Personal information
- Full name: David John Roberts
- Born: 1 October 1942 (age 83) Harpenden, Hertfordshire, England
- Batting: Left-handed
- Bowling: Right-arm fast-medium
- Relations: Edward Roberts (father)

Domestic team information
- 1963: Marylebone Cricket Club
- 1964: Hertfordshire

Career statistics
| Competition | First-class |
| Matches | 1 |
| Runs scored | 6 |
| Batting average | 6.00 |
| 100s/50s | 0/0 |
| Top score | 6 |
| Catches/stumpings | 0/– |
- Source: Cricinfo, 5 July 2019

= David Roberts (MCC cricketer) =

English cricketer (born 1942)

David John Roberts (born 1 October 1942) is an English former first-class cricketer.

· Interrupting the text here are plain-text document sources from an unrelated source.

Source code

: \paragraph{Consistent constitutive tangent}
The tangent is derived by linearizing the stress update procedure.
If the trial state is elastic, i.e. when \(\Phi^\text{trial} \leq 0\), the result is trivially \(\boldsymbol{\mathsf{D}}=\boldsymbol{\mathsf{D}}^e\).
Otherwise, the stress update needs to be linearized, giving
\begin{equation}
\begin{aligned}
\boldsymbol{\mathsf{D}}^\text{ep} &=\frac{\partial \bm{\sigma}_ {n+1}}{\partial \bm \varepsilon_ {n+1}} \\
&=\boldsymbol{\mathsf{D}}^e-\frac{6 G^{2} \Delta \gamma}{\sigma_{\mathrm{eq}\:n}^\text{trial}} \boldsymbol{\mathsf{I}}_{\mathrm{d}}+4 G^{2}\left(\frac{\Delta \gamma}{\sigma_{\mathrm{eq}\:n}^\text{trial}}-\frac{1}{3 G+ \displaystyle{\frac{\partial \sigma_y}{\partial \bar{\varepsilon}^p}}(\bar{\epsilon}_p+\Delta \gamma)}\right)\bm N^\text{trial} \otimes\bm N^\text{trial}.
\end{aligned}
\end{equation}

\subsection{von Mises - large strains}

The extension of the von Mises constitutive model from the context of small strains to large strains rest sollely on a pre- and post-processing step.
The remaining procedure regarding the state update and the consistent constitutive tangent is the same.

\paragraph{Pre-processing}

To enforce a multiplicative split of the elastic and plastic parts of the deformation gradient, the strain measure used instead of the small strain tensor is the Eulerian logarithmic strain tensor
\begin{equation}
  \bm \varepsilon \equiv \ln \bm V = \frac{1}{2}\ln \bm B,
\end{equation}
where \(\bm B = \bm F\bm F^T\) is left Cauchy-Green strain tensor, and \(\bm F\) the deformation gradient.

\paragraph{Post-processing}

The son of the cricketer and umpire Edward Allen Roberts, he was born at Harpenden in October 1942. He made a single appearance in first-class cricket for the Marylebone Cricket Club (MCC) against Scotland at Glasgow in 1963. Batting once in the match, he was dismissed for 6 runs in the MCC first-innings by Ronald Hogan. The following year he played minor counties cricket for Hertfordshire, making three appearances in the Minor Counties Championship.